TO DO - Reproduce word for word, from the entries below, the line with "repo.yml & .resinci.yml [Matthew McGinn]", the line with "netdata [Matthew McGinn]", and every line between them, and nothing more.

*** RECORDS FOR THE EXERCISE ***

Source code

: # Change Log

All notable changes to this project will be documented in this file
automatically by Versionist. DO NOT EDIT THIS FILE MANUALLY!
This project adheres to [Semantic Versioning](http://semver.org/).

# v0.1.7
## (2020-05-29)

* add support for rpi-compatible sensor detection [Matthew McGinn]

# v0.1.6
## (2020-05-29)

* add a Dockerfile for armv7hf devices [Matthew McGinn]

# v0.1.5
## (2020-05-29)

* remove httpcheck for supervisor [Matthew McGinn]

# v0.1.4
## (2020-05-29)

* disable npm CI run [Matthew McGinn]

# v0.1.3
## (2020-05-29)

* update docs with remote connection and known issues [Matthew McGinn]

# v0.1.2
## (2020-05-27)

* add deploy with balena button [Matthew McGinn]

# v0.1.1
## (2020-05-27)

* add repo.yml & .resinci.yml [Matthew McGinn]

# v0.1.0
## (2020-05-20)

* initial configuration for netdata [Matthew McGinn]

*** End of RECORDS FOR THE EXERCISE ***
*** RECORDS FOR THE EXERCISE ***

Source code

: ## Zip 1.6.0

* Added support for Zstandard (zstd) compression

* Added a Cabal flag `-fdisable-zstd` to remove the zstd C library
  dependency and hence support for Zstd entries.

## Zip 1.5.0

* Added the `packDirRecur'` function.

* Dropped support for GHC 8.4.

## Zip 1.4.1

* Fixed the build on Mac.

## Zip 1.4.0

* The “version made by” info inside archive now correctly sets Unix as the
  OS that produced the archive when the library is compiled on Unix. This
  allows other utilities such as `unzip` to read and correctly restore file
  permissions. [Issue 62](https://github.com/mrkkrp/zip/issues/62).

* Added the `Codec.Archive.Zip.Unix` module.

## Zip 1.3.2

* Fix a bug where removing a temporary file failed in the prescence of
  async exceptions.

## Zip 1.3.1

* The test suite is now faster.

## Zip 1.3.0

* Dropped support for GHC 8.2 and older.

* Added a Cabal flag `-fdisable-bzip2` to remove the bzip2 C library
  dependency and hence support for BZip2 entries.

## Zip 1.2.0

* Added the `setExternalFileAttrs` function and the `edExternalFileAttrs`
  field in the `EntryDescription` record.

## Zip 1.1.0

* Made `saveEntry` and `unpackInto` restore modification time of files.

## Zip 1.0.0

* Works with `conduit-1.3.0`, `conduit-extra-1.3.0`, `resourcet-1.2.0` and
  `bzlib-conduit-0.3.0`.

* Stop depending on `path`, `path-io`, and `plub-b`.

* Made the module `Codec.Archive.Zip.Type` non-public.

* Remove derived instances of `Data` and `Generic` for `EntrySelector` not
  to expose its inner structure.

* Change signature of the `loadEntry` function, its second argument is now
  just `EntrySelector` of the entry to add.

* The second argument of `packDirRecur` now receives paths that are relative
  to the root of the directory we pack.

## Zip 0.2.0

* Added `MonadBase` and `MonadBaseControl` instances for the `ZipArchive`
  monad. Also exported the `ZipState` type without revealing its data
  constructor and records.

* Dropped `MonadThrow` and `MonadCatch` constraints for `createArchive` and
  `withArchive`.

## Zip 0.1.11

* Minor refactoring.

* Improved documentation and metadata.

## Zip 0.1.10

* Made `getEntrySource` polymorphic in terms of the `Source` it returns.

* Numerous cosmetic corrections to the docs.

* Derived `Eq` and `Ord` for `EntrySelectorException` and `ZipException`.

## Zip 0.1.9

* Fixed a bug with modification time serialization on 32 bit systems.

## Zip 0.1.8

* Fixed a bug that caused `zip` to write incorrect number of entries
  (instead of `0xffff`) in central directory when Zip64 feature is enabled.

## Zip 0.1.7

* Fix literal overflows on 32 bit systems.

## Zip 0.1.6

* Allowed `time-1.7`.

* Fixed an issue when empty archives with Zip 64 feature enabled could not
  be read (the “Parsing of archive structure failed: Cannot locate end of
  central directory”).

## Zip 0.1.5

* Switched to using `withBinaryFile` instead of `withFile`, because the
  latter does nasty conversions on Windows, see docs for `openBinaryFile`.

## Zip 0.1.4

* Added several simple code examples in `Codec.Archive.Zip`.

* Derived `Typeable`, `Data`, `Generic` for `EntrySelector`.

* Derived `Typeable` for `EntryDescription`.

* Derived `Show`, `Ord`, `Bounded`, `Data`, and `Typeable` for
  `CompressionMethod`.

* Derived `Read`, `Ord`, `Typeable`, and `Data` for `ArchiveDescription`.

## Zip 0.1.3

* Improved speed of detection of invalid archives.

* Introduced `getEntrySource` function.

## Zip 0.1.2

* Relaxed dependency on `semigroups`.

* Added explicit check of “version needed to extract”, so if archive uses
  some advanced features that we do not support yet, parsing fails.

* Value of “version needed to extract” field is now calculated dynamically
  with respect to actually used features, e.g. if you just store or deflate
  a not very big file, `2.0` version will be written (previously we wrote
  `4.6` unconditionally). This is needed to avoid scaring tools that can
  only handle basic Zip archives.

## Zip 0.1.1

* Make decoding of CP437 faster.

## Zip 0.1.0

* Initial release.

*** End of RECORDS FOR THE EXERCISE ***

SOLUTION -
* add repo.yml & .resinci.yml [Matthew McGinn]

# v0.1.0
## (2020-05-20)

* initial configuration for netdata [Matthew McGinn]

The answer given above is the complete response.